--- DATASET ---

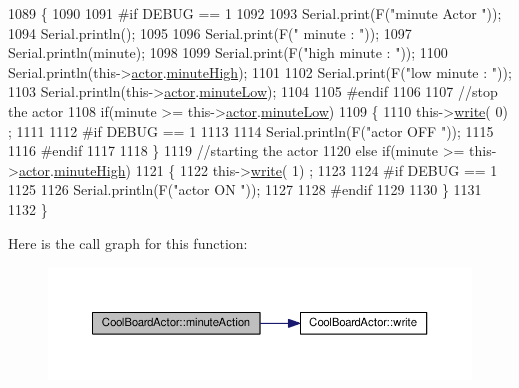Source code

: \begin{DoxyCode}
1089 \{
1090 
1091 \textcolor{preprocessor}{#if DEBUG == 1}
1092     
1093     Serial.print(F(\textcolor{stringliteral}{"minute Actor "}));
1094     Serial.println();
1095 
1096     Serial.print(F(\textcolor{stringliteral}{" minute : "}));
1097     Serial.println(minute);
1098 
1099     Serial.print(F(\textcolor{stringliteral}{"high minute : "}));
1100     Serial.println(this->\hyperlink{class_cool_board_actor_a8f190db9f7a39fddbcef7f152da970e9}{actor}.\hyperlink{struct_cool_board_actor_1_1state_a4bff3d61ead74adb60be224764b93006}{minuteHigh});
1101 
1102     Serial.print(F(\textcolor{stringliteral}{"low minute : "}));
1103     Serial.println(this->\hyperlink{class_cool_board_actor_a8f190db9f7a39fddbcef7f152da970e9}{actor}.\hyperlink{struct_cool_board_actor_1_1state_acbcc2902331fd9d757cd475eb403bdd9}{minuteLow});
1104 
1105 \textcolor{preprocessor}{#endif}
1106 
1107     \textcolor{comment}{//stop the actor    }
1108     \textcolor{keywordflow}{if}(minute >= this->\hyperlink{class_cool_board_actor_a8f190db9f7a39fddbcef7f152da970e9}{actor}.\hyperlink{struct_cool_board_actor_1_1state_acbcc2902331fd9d757cd475eb403bdd9}{minuteLow})
1109     \{
1110         this->\hyperlink{class_cool_board_actor_a958786ff01ea1056ee72c72d439f86da}{write}( 0) ;
1111 
1112 \textcolor{preprocessor}{    #if DEBUG == 1 }
1113 
1114         Serial.println(F(\textcolor{stringliteral}{"actor OFF "}));
1115 
1116 \textcolor{preprocessor}{    #endif  }
1117 
1118     \}   
1119     \textcolor{comment}{//starting the actor}
1120     \textcolor{keywordflow}{else} \textcolor{keywordflow}{if}(minute >= this->\hyperlink{class_cool_board_actor_a8f190db9f7a39fddbcef7f152da970e9}{actor}.\hyperlink{struct_cool_board_actor_1_1state_a4bff3d61ead74adb60be224764b93006}{minuteHigh})
1121     \{
1122         this->\hyperlink{class_cool_board_actor_a958786ff01ea1056ee72c72d439f86da}{write}( 1) ;
1123 
1124 \textcolor{preprocessor}{    #if DEBUG == 1 }
1125 
1126         Serial.println(F(\textcolor{stringliteral}{"actor ON "}));
1127 
1128 \textcolor{preprocessor}{    #endif  }
1129 
1130     \}
1131 
1132 \} 
\end{DoxyCode}
Here is the call graph for this function\+:
\nopagebreak
\begin{figure}[H]
\begin{center}
\leavevmode
\includegraphics[width=350pt]{dc/d69/class_cool_board_actor_af000944ce0b9abb9c6ee4b8fe839fb36_cgraph}
\end{center}
\end{figure}
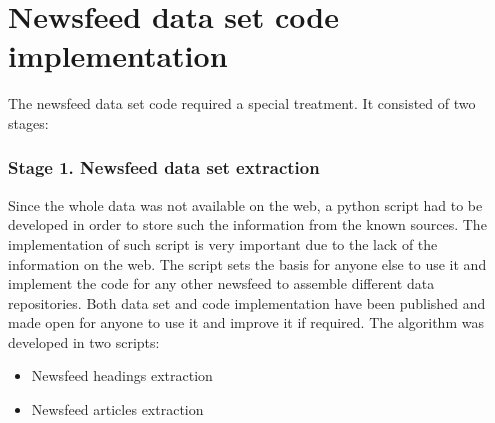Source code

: \section{Newsfeed data set code implementation}
The newsfeed data set code required a special treatment. It consisted of two stages:

\subsubsection{Stage 1. Newsfeed data set extraction}

Since the whole data was not available on the web, a python script had to be developed in order to store such the information from the known sources. The implementation of such script is very important due to the lack of the information on the web. The script sets the basis for anyone else to use it and implement the code for any other newsfeed to assemble different data repositories. Both data set and code implementation have been published and made open for anyone to use it and improve it if required. The algorithm was developed in two scripts:
\begin{itemize}
    \item Newsfeed headings extraction
    \item Newsfeed articles extraction
\end{itemize}

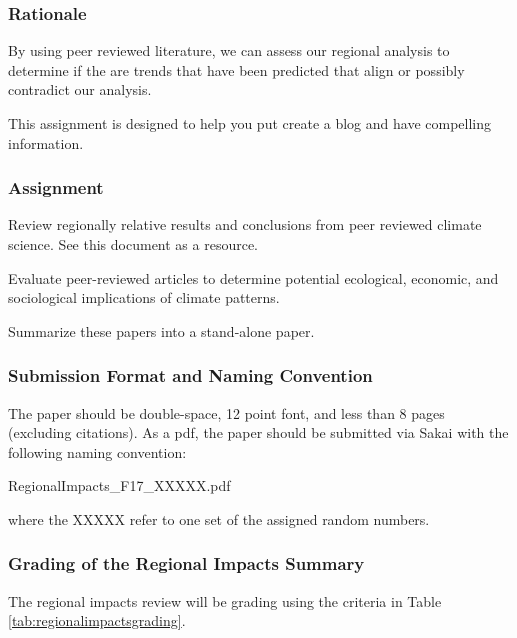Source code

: 
\subsubsection{Rationale}

By using peer reviewed literature, we can assess our regional analysis to determine if the are trends that have been predicted that align or possibly contradict our analysis. 

This assignment is designed to help you put create a blog and have compelling information. 

\subsubsection{Assignment}

Review regionally relative results and conclusions from peer reviewed climate science. See this document as a resource.

Evaluate peer-reviewed articles to determine potential ecological, economic, and sociological implications of climate patterns.

Summarize these papers into a stand-alone paper. 

\subsubsection{Submission Format and Naming Convention}

The paper should be double-space, 12 point font, and less than 8 pages (excluding citations). As a pdf, the paper should be submitted via Sakai with the following naming convention:

\medskip
RegionalImpacts\_F17\_XXXXX.pdf

\medskip \noindent where the XXXXX refer to one set of the assigned random numbers. 

\subsubsection{Grading of the Regional Impacts Summary}

The regional impacts review will be grading using the criteria in Table \ref{tab:regionalimpactsgrading}.

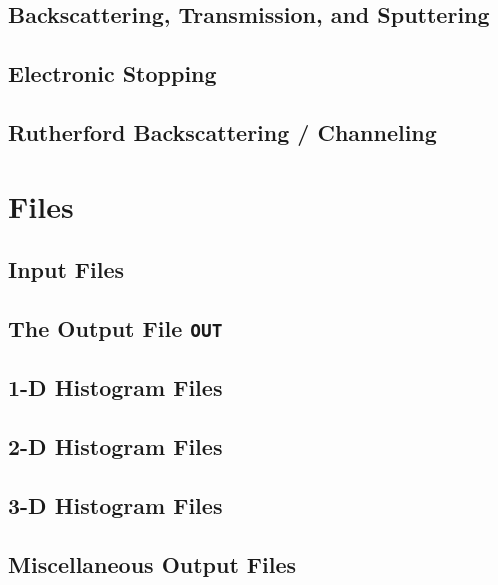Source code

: \documentclass[twoside,12pt]{book}
\begin{document}
\section{Backscattering, Transmission, and Sputtering}
\label{s:sput}

%
\section{Electronic Stopping}
\label{s:stop}

%
\section{Rutherford Backscattering / Channeling}
\label{s:RBS}

%
\iffalse
\section{Deterministic damage model}
\label{s:det}

\fi
%
%
\chapter{Files}
\label{k:files}

%
\newpage    %
\section{Input Files}
\label{s:input}

%
\newpage
\section{The Output File \texttt{OUT}}
\label{s:out}

%
\newpage
\section{1-D Histogram Files}
\label{s:his1d}

%
\newpage
\section{2-D Histogram Files}
\label{s:his2d}

%
\newpage
\section{3-D Histogram Files}
\label{s:his3d}

%
\newpage
\section{Miscellaneous Output Files}
\label{s:filesmisc}

%
%
\end{document}
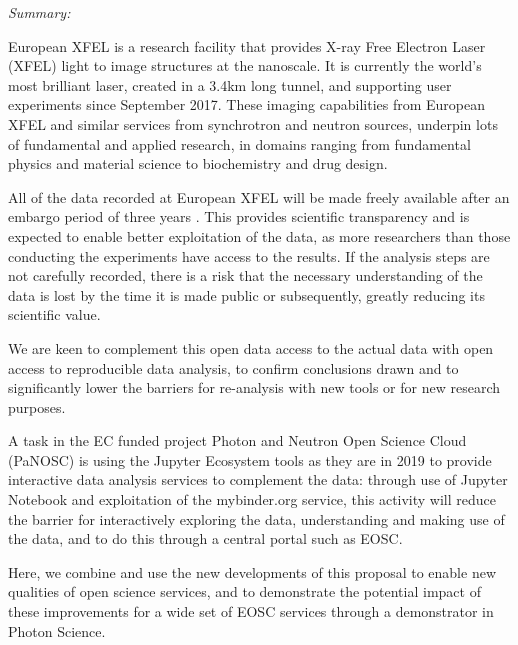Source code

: \begin{task}[
  title=Reproducible X-ray crystallography workflows at European XFEL,
  id=reproducibility-xfel,
  lead=XFEL,
  PM=36,
  wphases={6-48},
  partners={}
  ]

\emph{Summary:}

  European XFEL is a research facility that provides X-ray Free
  Electron Laser (XFEL) light to image structures at the nanoscale. It
  is currently the world's most brilliant laser, created in a 3.4km
  long tunnel, and supporting user experiments since September
  2017. These imaging capabilities from European XFEL and similar
  services from synchrotron and neutron sources, underpin lots of
  fundamental and applied research, in domains ranging from fundamental
  physics and material science to biochemistry and drug design.

  All of the data recorded at European XFEL will be made freely
  available after an embargo period of three years
  \cite{EuXFEL-datapolicy-2017}. This provides scientific transparency
  and is expected to enable better exploitation of the data, as more
  researchers than those conducting the experiments have access to the
  results. If the analysis steps are not carefully recorded, there is a risk
  that the necessary understanding of the data is lost by the time it
  is made public or subsequently, greatly reducing its scientific
  value.

  We are keen to complement this open data access to the actual data
  with open access to reproducible data analysis, to confirm
  conclusions drawn and to significantly lower the barriers for
  re-analysis with new tools or for new research purposes.

  A task in the EC funded project Photon and Neutron Open Science
  Cloud (PaNOSC) is using the Jupyter Ecosystem tools as they are in
  2019 to provide interactive data analysis services to complement the
  data: through use of Jupyter Notebook and exploitation of the
  mybinder.org service, this activity will reduce the barrier for
  interactively exploring the data, understanding and making use of
  the data, and to do this through a central portal such as EOSC.

  Here, we combine and use the new developments of this
  proposal to enable new qualities of open science services, and to
  demonstrate the potential impact of these improvements for a wide
  set of EOSC services through a demonstrator in Photon Science.


\end{task}
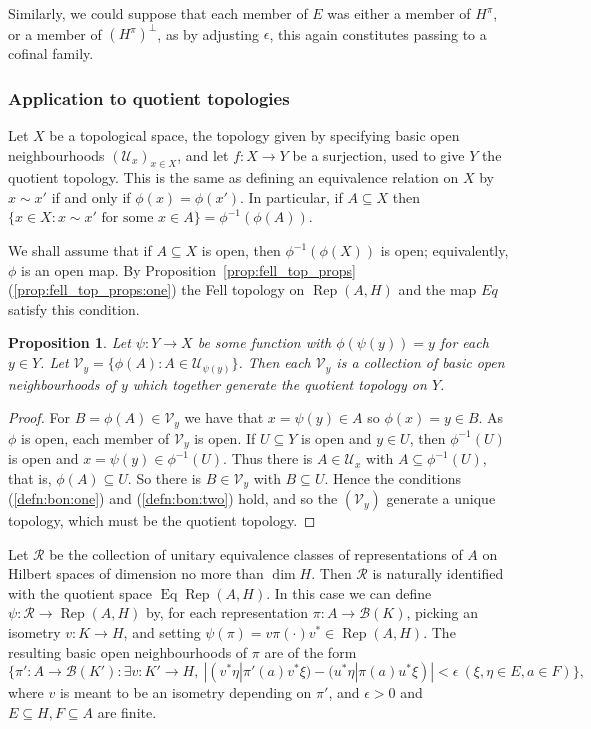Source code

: \documentclass[a4paper,11pt]{article}
\newcommand{\mc}[1]{{\mathcal{#1}}}
\newcommand{\Rep}{\operatorname{Rep}}
\newcommand{\Eq}{\operatorname{Eq}}
\newtheorem{proposition}[lemma]{Proposition}
\begin{document}
Similarly, we could suppose that each member of $E$ was either a member of
$H^\pi$, or a member of $(H^\pi)^\perp$, as by adjusting $\epsilon$, this again
constitutes passing to a cofinal family.


\subsubsection{Application to quotient topologies}

Let $X$ be a topological space, the topology given by specifying basic open
neighbourhoods $(\mc U_x)_{x\in X}$, and let $f:X\rightarrow Y$ be a surjection,
used to give $Y$ the quotient topology.  This is the same as defining an
equivalence relation on $X$ by $x\sim x'$ if and only if $\phi(x)=\phi(x')$.
In particular, if $A\subseteq X$ then $\{x\in X : x\sim x' \text{ for some }
x\in A\} = \phi^{-1}(\phi(A))$.

We shall assume that if $A\subseteq X$ is open, then $\phi^{-1}(\phi(X))$ is
open; equivalently, $\phi$ is an open map.  By
Proposition~\ref{prop:fell_top_props}(\ref{prop:fell_top_props:one}) the Fell
topology on $\Rep(A,H)$ and the map $Eq$ satisfy this condition.

\begin{proposition}
Let $\psi:Y\rightarrow X$ be some function with $\phi(\psi(y))=y$ for each
$y\in Y$.  Let $\mc V_y = \{ \phi(A) : A\in\mc U_{\psi(y)}\}$.  Then each
$\mc V_y$ is a collection of basic open neighbourhoods of $y$ which together
generate the quotient topology on $Y$.
\end{proposition}
\begin{proof}
For $B=\phi(A)\in\mc V_y$ we have that $x=\psi(y)\in A$ so $\phi(x) = y
\in B$.  As $\phi$ is open, each member of $\mc V_y$ is open.  If $U\subseteq Y$
is open and $y\in U$, then $\phi^{-1}(U)$ is open and $x=\psi(y)\in
\phi^{-1}(U)$.  Thus there is $A\in\mc U_x$ with $A\subseteq\phi^{-1}(U)$, that
is, $\phi(A)\subseteq U$.  So there is $B\in\mc V_y$ with $B\subseteq U$.
Hence the conditions (\ref{defn:bon:one}) and (\ref{defn:bon:two}) hold, and
so the $(\mc V_y)$ generate a unique topology, which must be the quotient
topology.
\end{proof}

Let $\mc R$ be the collection of unitary equivalence classes of representations
of $A$ on Hilbert spaces of dimension no more than $\dim H$.  Then $\mc R$ is
naturally identified with the quotient space $\Eq\Rep(A,H)$.  In this case we
can define $\psi:\mc R\rightarrow\Rep(A,H)$ by, for each representation
$\pi:A\rightarrow\mc B(K)$, picking an isometry $v:K\rightarrow H$, and setting
$\psi(\pi) = v\pi(\cdot)v^* \in\Rep(A,H)$.  The resulting basic open
neighbourhoods of $\pi$ are of the form
\[ \big\{ \pi':A\rightarrow\mc B(K') : \exists v:K'\rightarrow H, \
|(v^*\eta|\pi'(a)v^*\xi) - (u^*\eta|\pi(a)u^*\xi)|<\epsilon \ (\xi,\eta\in E,
a\in F) \big\}, \]
where $v$ is meant to be an isometry depending on $\pi'$, and $\epsilon>0$
and $E\subseteq H,F\subseteq A$ are finite.
\end{document}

---

• _WHAT THIS TASK INVOLVES_:
The response consists of the lines above that contain "exploitation".

• _TASK OUTPUT_:
  and is expected to enable better exploitation of the data, as more
  data: through use of Jupyter Notebook and exploitation of the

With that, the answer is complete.